Paula e Ibrahim han abierto una casa árabe en mitad de la ciudad y una parada en un cercano mercado municipal para el disfrute de la comida y la cultura palestinas
Da buen rollo nada más entrar. Por el sol que inunda la estancia desde el patio interior, por el olor a especias, por la cerámica mediterránea de sus paredes blancas, por los muebles que resultan familiares, entre los que destaca una mesa de generosas dimensiones y, sobre todo, por la hospitalidad que exhiben Paula e Ibrahim. Es La Casa de Rojas, una casa árabe en mitad de Valencia (Carrer de Simón Ortiz, 1) que se ...

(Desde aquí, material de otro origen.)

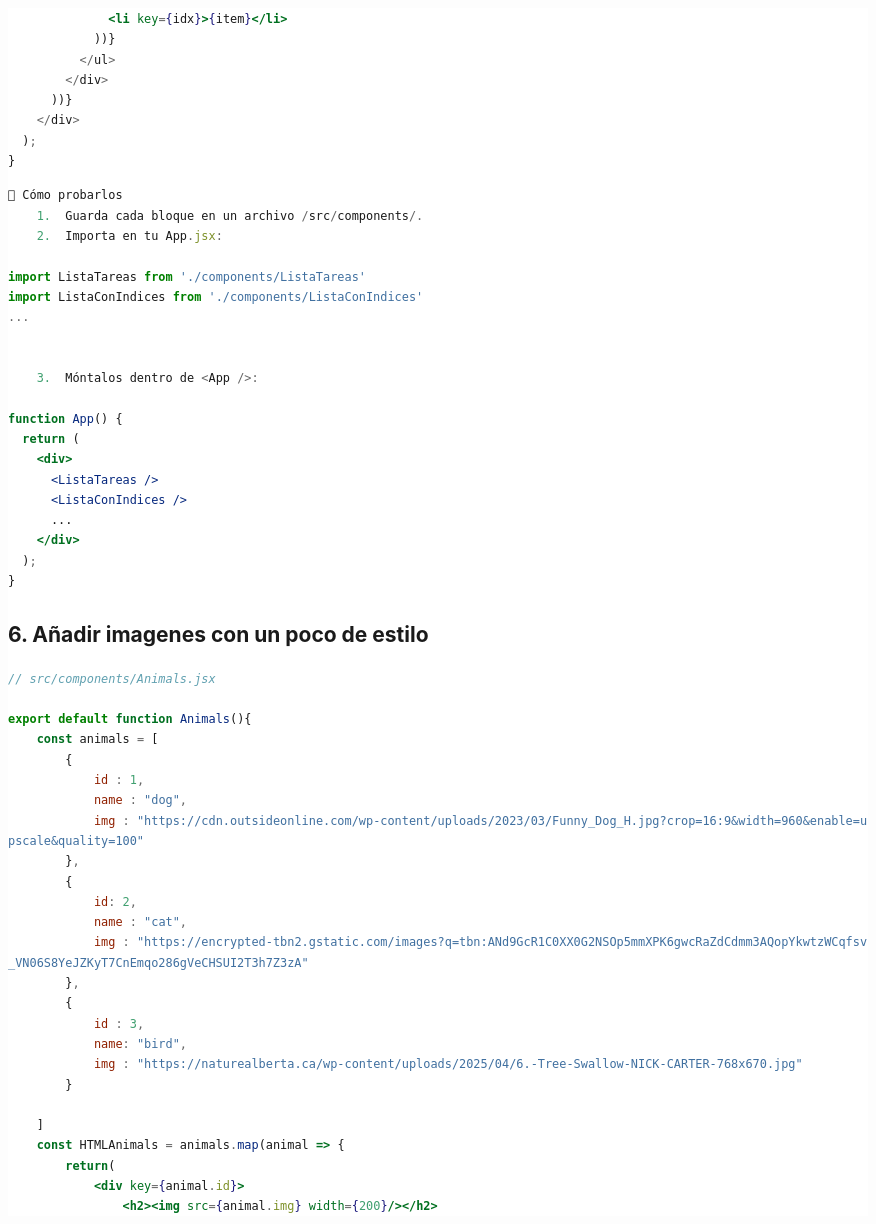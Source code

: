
 ```jsx
              <li key={idx}>{item}</li>
            ))}
          </ul>
        </div>
      ))}
    </div>
  );
}
```
```jsx
📌 Cómo probarlos
	1.	Guarda cada bloque en un archivo /src/components/.
	2.	Importa en tu App.jsx:

import ListaTareas from './components/ListaTareas'
import ListaConIndices from './components/ListaConIndices'
...


	3.	Móntalos dentro de <App />:

function App() {
  return (
    <div>
      <ListaTareas />
      <ListaConIndices />
      ...
    </div>
  );
}
```
## 6. Añadir imagenes con un poco de estilo
```jsx
// src/components/Animals.jsx

export default function Animals(){
    const animals = [
        {
            id : 1,
            name : "dog",
            img : "https://cdn.outsideonline.com/wp-content/uploads/2023/03/Funny_Dog_H.jpg?crop=16:9&width=960&enable=upscale&quality=100"
        },
        {
            id: 2,
            name : "cat",
            img : "https://encrypted-tbn2.gstatic.com/images?q=tbn:ANd9GcR1C0XX0G2NSOp5mmXPK6gwcRaZdCdmm3AQopYkwtzWCqfsv_VN06S8YeJZKyT7CnEmqo286gVeCHSUI2T3h7Z3zA"
        },
        {
            id : 3,
            name: "bird",
            img : "https://naturealberta.ca/wp-content/uploads/2025/04/6.-Tree-Swallow-NICK-CARTER-768x670.jpg"
        }

    ]
    const HTMLAnimals = animals.map(animal => {
        return(
            <div key={animal.id}>
                <h2><img src={animal.img} width={200}/></h2>

```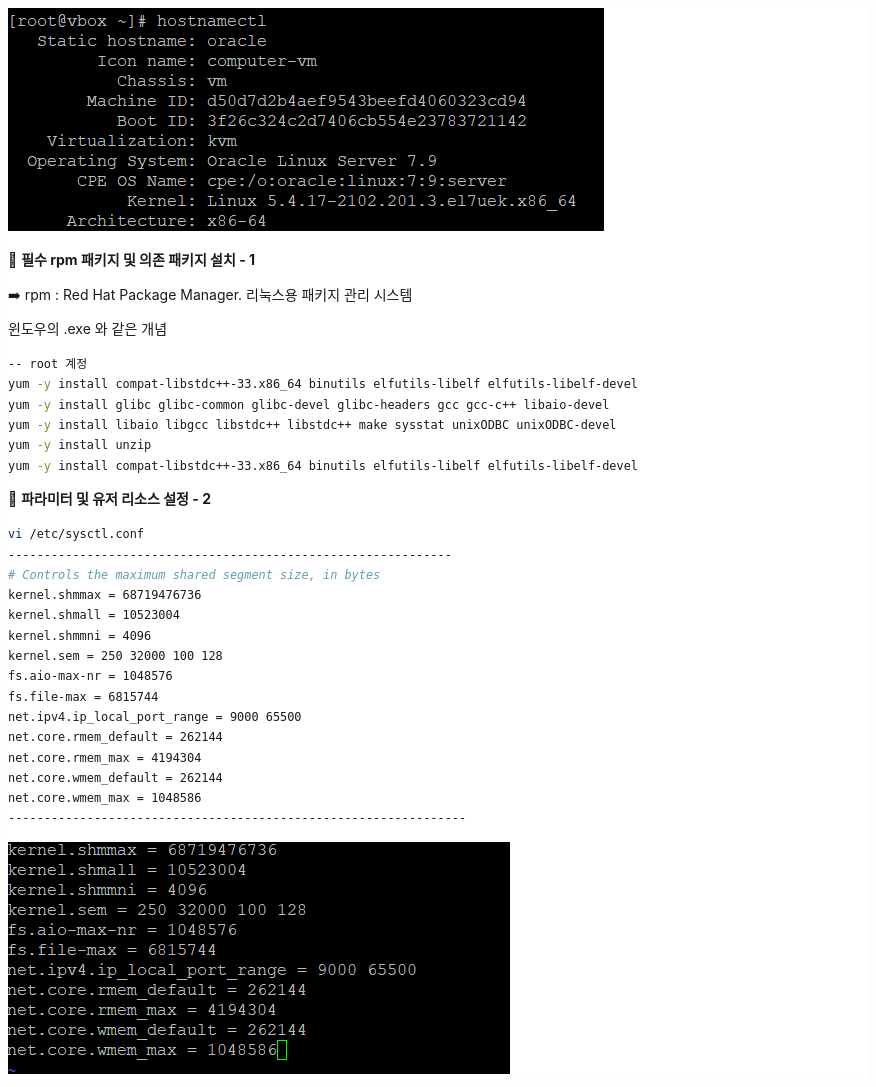 ![image.png](/assets/20250816/11.png)

📌 **필수 rpm 패키지 및 의존 패키지 설치 - 1** 

➡️ rpm : Red Hat Package Manager. 리눅스용 패키지 관리 시스템

윈도우의 .exe 와 같은 개념

```bash
-- root 계정
yum -y install compat-libstdc++-33.x86_64 binutils elfutils-libelf elfutils-libelf-devel
yum -y install glibc glibc-common glibc-devel glibc-headers gcc gcc-c++ libaio-devel
yum -y install libaio libgcc libstdc++ libstdc++ make sysstat unixODBC unixODBC-devel
yum -y install unzip
yum -y install compat-libstdc++-33.x86_64 binutils elfutils-libelf elfutils-libelf-devel
```

📌 **파라미터 및 유저 리소스 설정 - 2** 

```bash
vi /etc/sysctl.conf
--------------------------------------------------------------
# Controls the maximum shared segment size, in bytes
kernel.shmmax = 68719476736
kernel.shmall = 10523004
kernel.shmmni = 4096
kernel.sem = 250 32000 100 128
fs.aio-max-nr = 1048576
fs.file-max = 6815744
net.ipv4.ip_local_port_range = 9000 65500
net.core.rmem_default = 262144
net.core.rmem_max = 4194304
net.core.wmem_default = 262144
net.core.wmem_max = 1048586
----------------------------------------------------------------
```

![image.png](/assets/20250816/12.png)
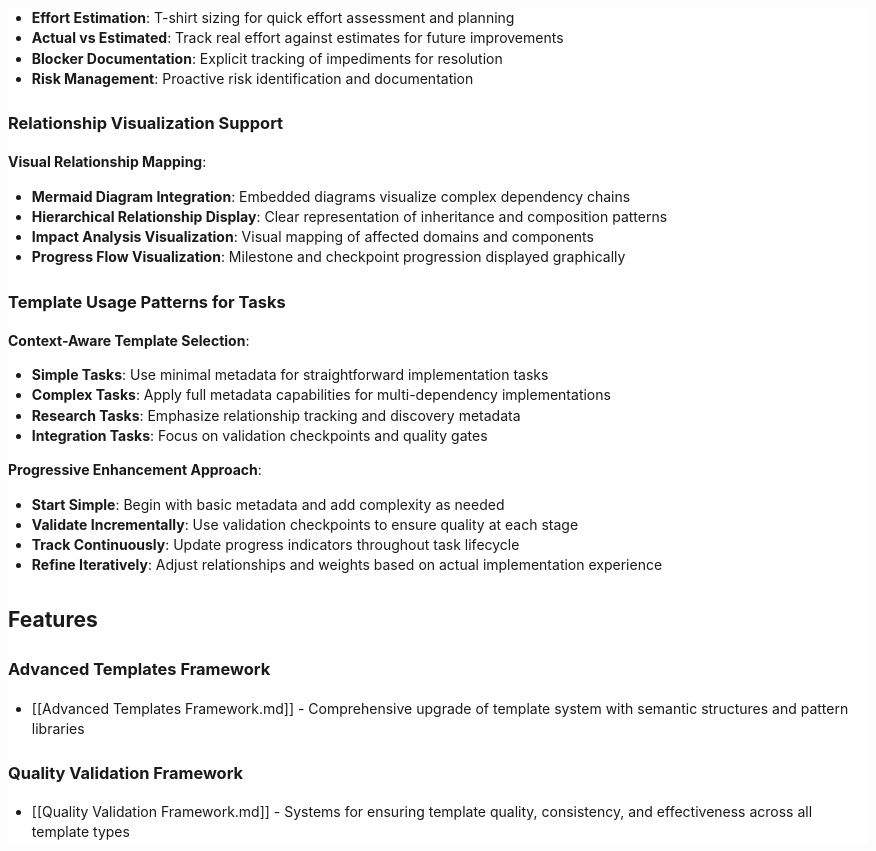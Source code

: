 - **Effort Estimation**: T-shirt sizing for quick effort assessment and planning
- **Actual vs Estimated**: Track real effort against estimates for future improvements
- **Blocker Documentation**: Explicit tracking of impediments for resolution
- **Risk Management**: Proactive risk identification and documentation

### Relationship Visualization Support

**Visual Relationship Mapping**:
- **Mermaid Diagram Integration**: Embedded diagrams visualize complex dependency chains
- **Hierarchical Relationship Display**: Clear representation of inheritance and composition patterns
- **Impact Analysis Visualization**: Visual mapping of affected domains and components
- **Progress Flow Visualization**: Milestone and checkpoint progression displayed graphically

### Template Usage Patterns for Tasks

**Context-Aware Template Selection**:
- **Simple Tasks**: Use minimal metadata for straightforward implementation tasks
- **Complex Tasks**: Apply full metadata capabilities for multi-dependency implementations
- **Research Tasks**: Emphasize relationship tracking and discovery metadata
- **Integration Tasks**: Focus on validation checkpoints and quality gates

**Progressive Enhancement Approach**:
- **Start Simple**: Begin with basic metadata and add complexity as needed
- **Validate Incrementally**: Use validation checkpoints to ensure quality at each stage
- **Track Continuously**: Update progress indicators throughout task lifecycle
- **Refine Iteratively**: Adjust relationships and weights based on actual implementation experience

## Features

### Advanced Templates Framework
- [[Advanced Templates Framework.md]] - Comprehensive upgrade of template system with semantic structures and pattern libraries

### Quality Validation Framework
- [[Quality Validation Framework.md]] - Systems for ensuring template quality, consistency, and effectiveness across all template types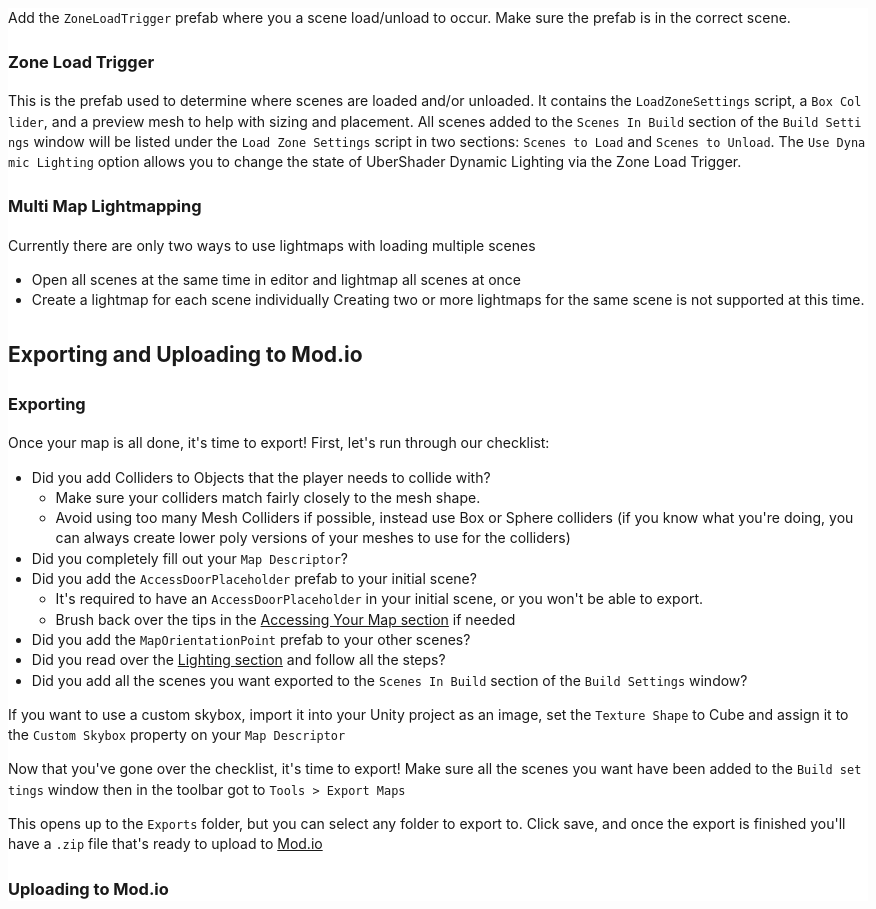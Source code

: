 Add the `ZoneLoadTrigger` prefab where you a scene load/unload to occur. Make sure the prefab is in the correct scene.

### Zone Load Trigger
This is the prefab used to determine where scenes are loaded and/or unloaded. It contains the `LoadZoneSettings` script, a `Box Collider`, and
a preview mesh to help with sizing and placement. All scenes added to the `Scenes In Build` section of the `Build Settings` window will be listed 
under the `Load Zone Settings` script in two sections: `Scenes to Load` and `Scenes to Unload`. The `Use Dynamic Lighting` option allows you to 
change the state of UberShader Dynamic Lighting via the Zone Load Trigger. 

### Multi Map Lightmapping
Currently there are only two ways to use lightmaps with loading multiple scenes
- Open all scenes at the same time in editor and lightmap all scenes at once
- Create a lightmap for each scene individually
Creating two or more lightmaps for the same scene is not supported at this time.


## Exporting and Uploading to Mod.io

### Exporting

Once your map is all done, it's time to export! First, let's run through our checklist:

- Did you add Colliders to Objects that the player needs to collide with?
    - Make sure your colliders match fairly closely to the mesh shape.
    - Avoid using too many Mesh Colliders if possible, instead use Box or Sphere colliders
  (if you know what you're doing, you can always create lower poly versions of your meshes to use for the colliders)
- Did you completely fill out your `Map Descriptor`?
- Did you add the `AccessDoorPlaceholder` prefab to your initial scene?
    - It's required to have an `AccessDoorPlaceholder` in your initial scene, or you won't be able to export.
    - Brush back over the tips in the [Accessing Your Map section](#accessing-your-map) if needed
- Did you add the `MapOrientationPoint` prefab to your other scenes?
- Did you read over the [Lighting section](#lighting) and follow all the steps?
- Did you add all the scenes you want exported to the `Scenes In Build` section of the `Build Settings` window?

If you want to use a custom skybox, import it into your Unity project as an image, set the `Texture Shape` to Cube 
and assign it to the `Custom Skybox` property on your `Map Descriptor`

Now that you've gone over the checklist, it's time to export! Make sure all the scenes you want have been added to the `Build settings`
window then in the toolbar got to `Tools > Export Maps`

This opens up to the `Exports` folder, but you can select any folder to export to. Click save, and once the export is 
finished you'll have a `.zip` file that's ready to upload to [Mod.io](https://mod.io/g)

### Uploading to Mod.io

ha convertido en una singular embajada de la gastronomía y la cultura palestinas. Allí se disfruta de otro ritmo de vida, más sosegado, ajeno al estrépito del cercano tráfico, mientras se aprende cómo se hace el auténtico hummus o se ponderan las virtudes del ingrediente palestino por excelencia, el za’atar, una mezcla de hojas de tomillo, sésamo tostado y sumaq (o zumaque, una especia de color rubí de sabor ácido afrutado, ligeramente ahumado).
“Y ahora podemos coger un poquito de pan, lo mojamos en aceite, de oliva, claro, y luego lo pasamos por el cuenco de za’atar”, explica Ibrahim a un grupo reducido de personas reunidas en el taller. Ese mismo za’atar es el que se pone sobre una base de harina y agua que se amasa y luego se hornea unos minutos y que no es otra cosa que una pizza, que los italianos han sabido vender muy bien por todo el mundo, pero que se hace en todo el Mediterráneo desde tiempos remotos, explica con buen humor el maestro de ceremonias, nacido en Aqaba, ciudad jordana del mar Rojo, más antigua que la Biblia, y descendiente de una familia palestina expulsada de Jerusalén en 1948. “Son com les coques valencianes de tota la vida“, interrumpe Paula en valenciano, fuera de plano, desde el patio.